The President has declared these programs ‘unnecessary.’ We could not disagree more. There is absolutely no economic justification for pulling the rug out from ongoing collaborative local, state and federal efforts aimed at supporting parks, trails and other outdoor recreation needs, all of which sustain a burgeoning $646 billion economy that supports 6.1 million American jobs.

Local leaders and communities are on their own as they work for a safe, healthy future for the families who live there.

For example, by gutting funds for land protection through the Land and Water Conservation Fund (LWCF), America’s most effective conservation program, the Trump plan will harm our national parks. A good example of how LWCF helps came just this week, when we transferred 42 acres of land inside Rocky Mountain National Park to the park. Had LWCF money not been available to help make this project happen, the land could have been sold and developed, which would have ruined the view and the experience of millions of visitors to one our most popular national parks.
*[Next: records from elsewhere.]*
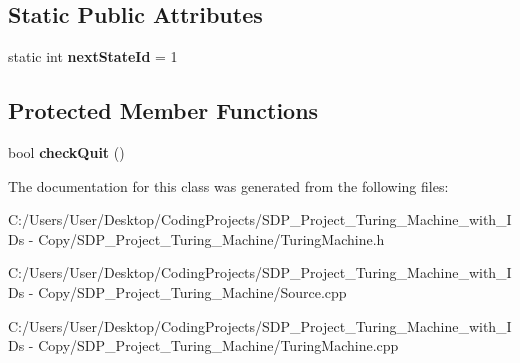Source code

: \subsection*{Static Public Attributes}
\begin{DoxyCompactItemize}
\item 
\mbox{\label{class_turing_machine_ad4eb274038c59c55538865dd34619cb3}} 
static int {\bfseries next\+State\+Id} = 1
\end{DoxyCompactItemize}
\subsection*{Protected Member Functions}
\begin{DoxyCompactItemize}
\item 
\mbox{\label{class_turing_machine_a703130b30c6c8115a9c60ca9b77b3790}} 
bool {\bfseries check\+Quit} ()
\end{DoxyCompactItemize}


The documentation for this class was generated from the following files\+:\begin{DoxyCompactItemize}
\item 
C\+:/\+Users/\+User/\+Desktop/\+Coding\+Projects/\+S\+D\+P\+\_\+\+Project\+\_\+\+Turing\+\_\+\+Machine\+\_\+with\+\_\+\+I\+Ds -\/ Copy/\+S\+D\+P\+\_\+\+Project\+\_\+\+Turing\+\_\+\+Machine/Turing\+Machine.\+h\item 
C\+:/\+Users/\+User/\+Desktop/\+Coding\+Projects/\+S\+D\+P\+\_\+\+Project\+\_\+\+Turing\+\_\+\+Machine\+\_\+with\+\_\+\+I\+Ds -\/ Copy/\+S\+D\+P\+\_\+\+Project\+\_\+\+Turing\+\_\+\+Machine/Source.\+cpp\item 
C\+:/\+Users/\+User/\+Desktop/\+Coding\+Projects/\+S\+D\+P\+\_\+\+Project\+\_\+\+Turing\+\_\+\+Machine\+\_\+with\+\_\+\+I\+Ds -\/ Copy/\+S\+D\+P\+\_\+\+Project\+\_\+\+Turing\+\_\+\+Machine/Turing\+Machine.\+cpp\end{DoxyCompactItemize}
And it’s not just the Interior Department which helps Americans protect and improve their local communities. The Trump budget would also reduce help from the National Oceanic and Atmospheric Administration (NOAA) to coastal communities which are trying to prepare for climate change. And the National Endowment for the Arts provides support to help build local parks for neighborhood children, while other federal support helps communities develop neighborhoods.

The message sent by the proposed budget cuts is clear and simple: Local leaders and communities are on their own as they work for a safe, healthy future for the families who live there.
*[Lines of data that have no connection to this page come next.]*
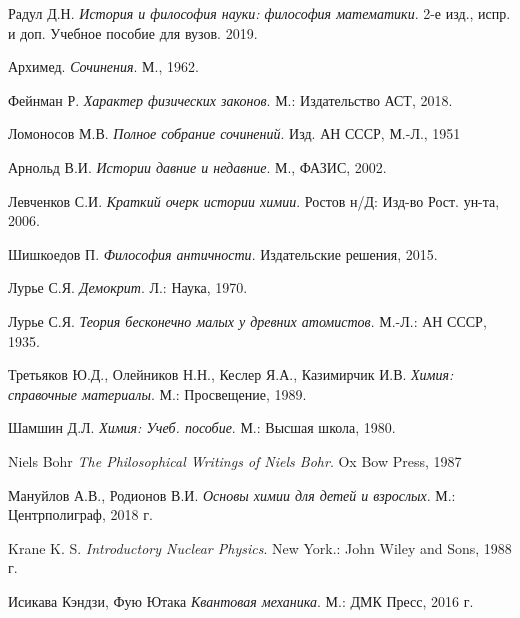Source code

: \begin{thebibliography}{9}

Радул Д.Н. 
\textit{История и философия науки: философия математики}. 2-е изд., испр. и доп. Учебное пособие для вузов. 2019.

Архимед.
\textit{Сочинения}. М., 1962.

Фейнман Р.
\textit{Характер физических законов}. М.: Издательство АСТ, 2018.

Ломоносов М.В.
\textit{Полное собрание сочинений}. Изд. АН СССР, М.-Л., 1951

Арнольд В.И.
\textit{Истории давние и недавние}. М., ФАЗИС, 2002.

Левченков С.И.
\textit{Краткий очерк истории химии}. Ростов н/Д: Изд-во Рост. ун-та, 2006.

Шишкоедов П.
\textit{Философия античности}. Издательские решения, 2015.

Лурье С.Я.
\textit{Демокрит}. Л.: Наука, 1970.

Лурье С.Я.
\textit{Теория бесконечно малых у древних атомистов}.  М.-Л.: АН СССР, 1935.

Третьяков Ю.Д., Олейников Н.Н., Кеслер Я.А., Казимирчик И.В.
\textit{Химия: справочные материалы}. М.: Просвещение, 1989.

Шамшин Д.Л.
\textit{Химия: Учеб. пособие}. М.: Высшая школа, 1980.

Niels Bohr
\textit{The Philosophical Writings of Niels Bohr}. Ox Bow Press, 1987

Мануйлов А.В., Родионов В.И.
\textit{Основы химии для детей и взрослых}. М.: Центрполиграф, 2018 г.

Krane K. S. 
\textit{Introductory Nuclear Physics}. New York.: John Wiley and Sons, 1988 г.

Исикава Кэндзи, Фую Ютака
\textit{Квантовая механика}. М.: ДМК Пресс, 2016 г.





\end{thebibliography}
And that’s just in the near future. In the long term, the biggest environmental challenge our world faces is climate change, a threat even the Pentagon recognizes .
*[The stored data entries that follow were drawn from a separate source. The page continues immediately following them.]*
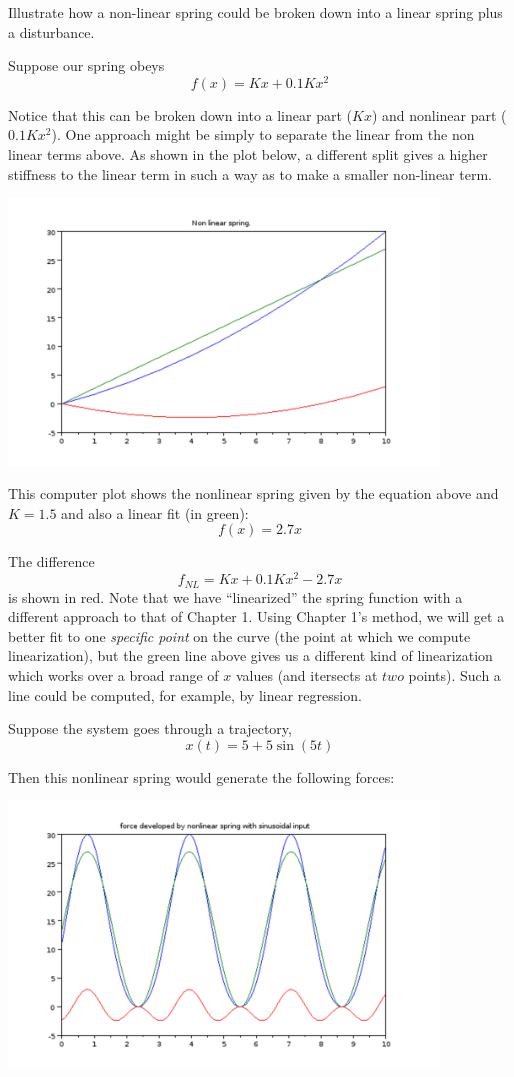 \begin{Example}
Illustrate  how a non-linear spring could be broken down into a linear spring plus a disturbance.

Suppose our spring obeys
\[
f(x) = Kx + 0.1Kx^2
\]

Notice that this can be broken down into a linear part ($Kx$) and nonlinear part ($0.1Kx^2$).  One approach might be simply to separate the linear from the non linear terms above.  As shown in the plot below, a different split gives a higher stiffness to the linear term in such a way as to make a smaller non-linear term.

\includegraphics[width=4.5in]{figs06/nlspringa.png}



This computer plot shows the nonlinear spring given by the equation above and $K=1.5$ and also
a linear fit (in green):
\[
f(x) = 2.7x
\]

The difference
\[
f_{NL} = Kx + 0.1Kx^2 - 2.7x
\]
is shown in red. Note that we have ``linearized'' the spring function with a different approach to that of Chapter 1.   Using Chapter 1's method, we will get a better fit to one {\it specific point} on the curve (the point at which we compute linearization), but the green line above gives us a different kind of linearization which works over a broad range of $x$ values (and itersects at $two$ points).  Such a line could be computed, for example, by linear regression.



Suppose the system goes through a trajectory,
\[
x(t) = 5+5\sin(5t)
\]

Then this nonlinear spring would generate the following forces:

\includegraphics[width=4.5in]{figs06/fsinnlspringa.png}


\end{Example}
Cutting the funding and essential programs our nation needs to fight climate change, as this budget proposes, is a mistake of mammoth proportions, with consequences that will be felt most drastically by our children and grandchildren.

It is said in Washington that while President proposes, the Congress disposes. It’s now up to Capitol Hill to enact the federal budget for the next fiscal year. We will work with members of Congress from both parties to protect the parks, lands and programs that the vast majority of Americans love and need to provide so many jobs for communities across the nation.